*EXERCISE DETAILS:* Having found the line that contains "construct our input", please retype only it and every line after it up to the end of the entries, exactly as written.

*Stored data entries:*

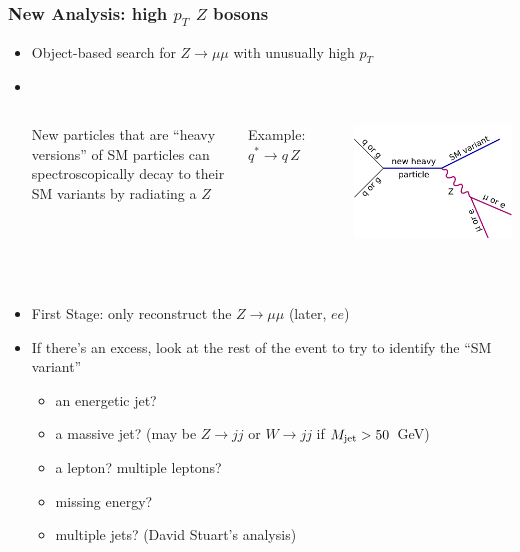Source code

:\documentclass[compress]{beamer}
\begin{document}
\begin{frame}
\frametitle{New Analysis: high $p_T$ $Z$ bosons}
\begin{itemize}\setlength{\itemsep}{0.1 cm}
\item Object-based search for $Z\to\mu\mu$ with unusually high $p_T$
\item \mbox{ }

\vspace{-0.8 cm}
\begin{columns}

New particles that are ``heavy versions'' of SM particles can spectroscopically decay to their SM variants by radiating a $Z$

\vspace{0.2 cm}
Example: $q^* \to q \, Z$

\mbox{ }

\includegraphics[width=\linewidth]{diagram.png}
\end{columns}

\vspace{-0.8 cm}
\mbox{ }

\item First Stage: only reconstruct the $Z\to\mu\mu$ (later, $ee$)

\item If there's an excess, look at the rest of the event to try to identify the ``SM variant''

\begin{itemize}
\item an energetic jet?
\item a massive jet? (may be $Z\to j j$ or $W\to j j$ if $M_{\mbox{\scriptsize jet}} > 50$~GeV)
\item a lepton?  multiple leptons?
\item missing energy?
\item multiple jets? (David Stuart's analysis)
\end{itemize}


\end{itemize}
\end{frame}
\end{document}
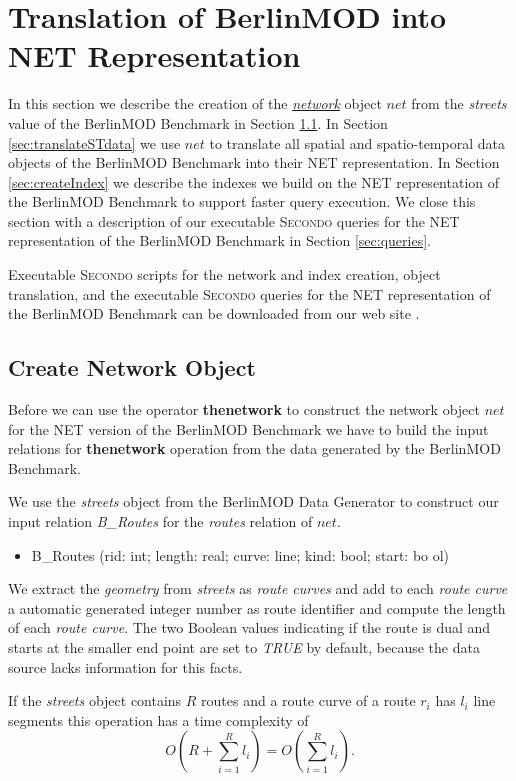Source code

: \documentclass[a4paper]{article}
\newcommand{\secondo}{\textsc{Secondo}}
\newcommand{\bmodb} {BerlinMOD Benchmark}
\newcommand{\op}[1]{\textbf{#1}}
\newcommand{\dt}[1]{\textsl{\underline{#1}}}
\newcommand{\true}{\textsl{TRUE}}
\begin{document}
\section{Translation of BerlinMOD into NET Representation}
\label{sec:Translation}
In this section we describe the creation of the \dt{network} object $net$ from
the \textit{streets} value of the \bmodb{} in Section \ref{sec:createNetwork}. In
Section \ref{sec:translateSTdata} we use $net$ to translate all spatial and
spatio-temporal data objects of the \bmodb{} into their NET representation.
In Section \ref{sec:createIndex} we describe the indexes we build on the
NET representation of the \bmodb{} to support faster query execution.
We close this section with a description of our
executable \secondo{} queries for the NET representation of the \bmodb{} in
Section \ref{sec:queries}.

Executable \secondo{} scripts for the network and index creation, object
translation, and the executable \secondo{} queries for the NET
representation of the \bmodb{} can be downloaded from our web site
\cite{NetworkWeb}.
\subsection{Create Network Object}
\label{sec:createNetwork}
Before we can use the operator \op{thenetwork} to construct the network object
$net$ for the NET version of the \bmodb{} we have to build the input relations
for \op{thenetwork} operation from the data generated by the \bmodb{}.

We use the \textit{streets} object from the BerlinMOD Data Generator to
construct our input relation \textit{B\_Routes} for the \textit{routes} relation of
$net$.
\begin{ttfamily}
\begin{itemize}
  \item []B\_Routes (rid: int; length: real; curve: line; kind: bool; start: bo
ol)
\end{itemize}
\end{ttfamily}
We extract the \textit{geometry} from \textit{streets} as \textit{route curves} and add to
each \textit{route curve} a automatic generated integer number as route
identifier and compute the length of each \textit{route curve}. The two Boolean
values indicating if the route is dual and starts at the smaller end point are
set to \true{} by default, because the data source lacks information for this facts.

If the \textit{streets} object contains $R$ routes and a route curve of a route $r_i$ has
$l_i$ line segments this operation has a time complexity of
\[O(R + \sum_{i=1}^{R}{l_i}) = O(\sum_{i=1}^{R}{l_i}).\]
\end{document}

*ANSWER AREA:*
construct our input relation \textit{B\_Routes} for the \textit{routes} relation of
$net$.
\begin{ttfamily}
\begin{itemize}
  \item []B\_Routes (rid: int; length: real; curve: line; kind: bool; start: bo
ol)
\end{itemize}
\end{ttfamily}
We extract the \textit{geometry} from \textit{streets} as \textit{route curves} and add to
each \textit{route curve} a automatic generated integer number as route
identifier and compute the length of each \textit{route curve}. The two Boolean
values indicating if the route is dual and starts at the smaller end point are
set to \true{} by default, because the data source lacks information for this facts.

If the \textit{streets} object contains $R$ routes and a route curve of a route $r_i$ has
$l_i$ line segments this operation has a time complexity of
\[O(R + \sum_{i=1}^{R}{l_i}) = O(\sum_{i=1}^{R}{l_i}).\]
\end{document}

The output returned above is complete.